Research & Papers

TherapyGym: Evaluating and Aligning Clinical Fidelity and Safety in Therapy Chatbots

New framework uses clinical scales and RL to boost therapy chatbot fidelity scores from 0.10 to 0.60.

Deep Dive

A research team from Stanford and collaborating institutions has published a new paper introducing TherapyGym, a comprehensive framework designed to solve a critical problem in AI mental health: current evaluation methods fail to assess what matters clinically. The system evaluates therapy chatbots along two core pillars—fidelity to evidence-based practice (like Cognitive Behavioral Therapy) and safety against therapy-specific risks (like failing to address abuse). To measure fidelity, it automates the established Cognitive Therapy Rating Scale (CTRS), scoring a chatbot's adherence to proper techniques across multi-turn conversations.

Beyond evaluation, TherapyGym serves as a training harness. It uses CTRS and safety scores as rewards in a reinforcement learning (RL) loop, where AI models practice with configurable patient simulations exhibiting diverse symptoms. This training produced significant improvements; models boosted their average expert-rated CTRS score from 0.10 to 0.60. To combat bias in AI-based scoring, the team also released TherapyJudgeBench, a validation set of 116 dialogues with 1,270 expert ratings from licensed clinicians for calibration.
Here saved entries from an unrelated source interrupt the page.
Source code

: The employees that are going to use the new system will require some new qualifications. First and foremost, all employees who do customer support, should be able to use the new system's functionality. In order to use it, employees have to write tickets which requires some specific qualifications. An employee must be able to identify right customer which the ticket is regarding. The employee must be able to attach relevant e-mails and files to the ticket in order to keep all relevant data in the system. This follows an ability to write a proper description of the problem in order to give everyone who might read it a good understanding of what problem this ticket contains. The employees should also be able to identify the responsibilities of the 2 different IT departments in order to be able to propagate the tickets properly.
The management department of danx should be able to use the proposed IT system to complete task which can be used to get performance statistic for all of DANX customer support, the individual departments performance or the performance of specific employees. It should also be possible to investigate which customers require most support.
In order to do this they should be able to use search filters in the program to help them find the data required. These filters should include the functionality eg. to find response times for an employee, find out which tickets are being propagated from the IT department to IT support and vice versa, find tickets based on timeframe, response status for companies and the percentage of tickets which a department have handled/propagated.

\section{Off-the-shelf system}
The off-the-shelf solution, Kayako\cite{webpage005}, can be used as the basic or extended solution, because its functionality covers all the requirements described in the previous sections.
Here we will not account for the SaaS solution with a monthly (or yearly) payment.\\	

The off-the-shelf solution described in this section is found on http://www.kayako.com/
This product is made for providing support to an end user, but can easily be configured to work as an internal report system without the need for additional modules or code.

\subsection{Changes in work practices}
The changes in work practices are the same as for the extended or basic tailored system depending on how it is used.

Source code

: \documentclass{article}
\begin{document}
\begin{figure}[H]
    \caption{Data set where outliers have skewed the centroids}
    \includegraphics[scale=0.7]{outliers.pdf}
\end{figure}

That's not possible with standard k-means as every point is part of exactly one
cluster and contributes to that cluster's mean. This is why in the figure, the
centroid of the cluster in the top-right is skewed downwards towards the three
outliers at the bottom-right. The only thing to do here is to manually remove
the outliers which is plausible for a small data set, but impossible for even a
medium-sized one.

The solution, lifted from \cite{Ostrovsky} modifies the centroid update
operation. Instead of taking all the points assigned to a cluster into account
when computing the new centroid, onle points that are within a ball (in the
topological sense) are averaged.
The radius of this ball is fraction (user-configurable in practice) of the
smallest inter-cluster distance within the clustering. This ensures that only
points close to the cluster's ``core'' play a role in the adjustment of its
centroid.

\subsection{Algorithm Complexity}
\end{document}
The work represents a major shift from evaluating chatbots on generic fluency to ensuring they are clinically competent and safe. By providing scalable, automated tools grounded in real therapeutic practice, TherapyGym enables the development of AI mental health supports that professionals can trust, paving the way for more responsible deployment in a high-stakes domain.

Key Points
  • TherapyGym introduces automated scoring using the clinical Cognitive Therapy Rating Scale (CTRS), moving beyond generic chat metrics.
  • Models trained with TherapyGym's RL framework improved average CTRS fidelity scores from 0.10 to 0.60 based on expert evaluation.
  • Includes TherapyJudgeBench, a 116-dialogue validation set with 1,270 clinician ratings to audit and calibrate AI judges against human experts.

Why It Matters

Provides the first scalable, clinical-grade framework to build AI therapy tools that are both evidence-based and safer, addressing a major trust gap.